The ‘fun’ begins to emerge when rounding Hardiman Street. “I don’t like it” – says one of the locals half way through construction. “It’s not in keeping with the area…” The new extension is not meant to be sympathetic to an older style but rather been shaped by the clients’ brief, solar access and one of Melbourne’s best views back onto the city.
The balancing act that the local resident detested emerged when the brief called for off-street parking. The house would straddle the parking area, and even with the grade of Hardiman Street to advantage, excavation was unavoidable. Since a digger would be coming to site anyway, the opportunity to dig a little deeper and sink a large concrete box (along with the children in it) was far too good to refuse.

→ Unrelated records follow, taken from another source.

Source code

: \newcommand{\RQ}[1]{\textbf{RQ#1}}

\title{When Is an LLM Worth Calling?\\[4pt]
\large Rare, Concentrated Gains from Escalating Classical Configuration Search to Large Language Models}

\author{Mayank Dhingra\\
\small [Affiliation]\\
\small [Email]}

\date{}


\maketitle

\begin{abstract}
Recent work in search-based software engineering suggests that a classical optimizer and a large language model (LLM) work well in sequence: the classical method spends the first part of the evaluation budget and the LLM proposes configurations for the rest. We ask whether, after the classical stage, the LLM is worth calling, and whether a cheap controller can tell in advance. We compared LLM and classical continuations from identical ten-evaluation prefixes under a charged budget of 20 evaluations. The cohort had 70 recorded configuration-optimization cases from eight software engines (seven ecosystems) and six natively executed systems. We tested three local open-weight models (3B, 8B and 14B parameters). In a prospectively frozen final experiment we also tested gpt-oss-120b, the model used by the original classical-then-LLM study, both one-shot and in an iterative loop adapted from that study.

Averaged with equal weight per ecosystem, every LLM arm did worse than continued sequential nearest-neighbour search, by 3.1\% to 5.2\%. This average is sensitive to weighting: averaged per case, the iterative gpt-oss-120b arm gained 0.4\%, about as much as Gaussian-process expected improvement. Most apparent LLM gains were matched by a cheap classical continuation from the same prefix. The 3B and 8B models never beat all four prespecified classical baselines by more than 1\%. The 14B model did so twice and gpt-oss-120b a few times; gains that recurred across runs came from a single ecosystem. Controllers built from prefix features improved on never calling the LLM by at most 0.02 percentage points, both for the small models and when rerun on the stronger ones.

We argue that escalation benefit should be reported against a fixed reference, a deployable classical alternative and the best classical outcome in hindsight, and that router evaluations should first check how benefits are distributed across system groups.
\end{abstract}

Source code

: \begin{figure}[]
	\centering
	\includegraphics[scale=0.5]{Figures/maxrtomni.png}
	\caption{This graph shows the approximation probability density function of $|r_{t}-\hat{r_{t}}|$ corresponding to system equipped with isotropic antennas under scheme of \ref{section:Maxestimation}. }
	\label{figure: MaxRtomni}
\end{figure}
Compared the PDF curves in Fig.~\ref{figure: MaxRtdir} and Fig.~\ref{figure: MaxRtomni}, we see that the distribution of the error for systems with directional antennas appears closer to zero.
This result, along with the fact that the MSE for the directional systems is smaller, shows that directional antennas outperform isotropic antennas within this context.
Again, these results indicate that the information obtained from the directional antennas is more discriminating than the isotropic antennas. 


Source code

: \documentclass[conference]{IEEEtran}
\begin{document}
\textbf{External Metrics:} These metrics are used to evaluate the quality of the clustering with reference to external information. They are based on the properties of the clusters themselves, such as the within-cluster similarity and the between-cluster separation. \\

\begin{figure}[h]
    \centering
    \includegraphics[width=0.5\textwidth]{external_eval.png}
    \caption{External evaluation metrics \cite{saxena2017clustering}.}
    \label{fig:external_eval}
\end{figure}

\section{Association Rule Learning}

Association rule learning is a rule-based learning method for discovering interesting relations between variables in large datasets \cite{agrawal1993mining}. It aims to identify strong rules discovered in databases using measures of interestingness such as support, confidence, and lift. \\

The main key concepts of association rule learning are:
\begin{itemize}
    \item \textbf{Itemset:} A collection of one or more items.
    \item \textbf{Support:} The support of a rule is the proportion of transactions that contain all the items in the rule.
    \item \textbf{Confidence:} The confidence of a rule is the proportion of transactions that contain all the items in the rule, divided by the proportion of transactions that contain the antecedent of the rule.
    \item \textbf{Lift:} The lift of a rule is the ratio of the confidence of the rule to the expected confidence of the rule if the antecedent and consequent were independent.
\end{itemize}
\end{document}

Buried within the concrete box is the rumpus room, wine cellar, laundry, and an additional bathroom. The box is capped with a concrete lid and garnished with strategically placed, trafficable glass skylights. The monolithic form anchors the new building into the side of the hill and is finished internally by the rough reality of building – and being – underground.
The concrete lid of the concrete box is not only the ceiling for below, but also the floor in both the kitchen and exterior deck. The pivot around which the other spaces are spun, the kitchen serves all parts of the house, while the dining and living areas are tucked up above the garage and closer to the night sky of Melbourne’s city lights. Timber battens clad the extension, wrapping the three spaces together and providing a linear for the last hovering piece.
Soaring above the living spaces is the black zinc roof. On the northern edge the roof is pulled up to increase natural light to the northwest corner, and pushed down to the neighbouring building on Hardiman Street on the northeast, so as not to overshadow it.
On the south side, the operation is reversed, and the southwest corner is lifted to create a d view of the city. This simple twisting operation grabs light and views from two corners and anchors the remaining two with rain heads falling to collection tanks.
The action and drama of the twist is expressed and amplified on the ceiling below by a series of hand-plugged timber battens.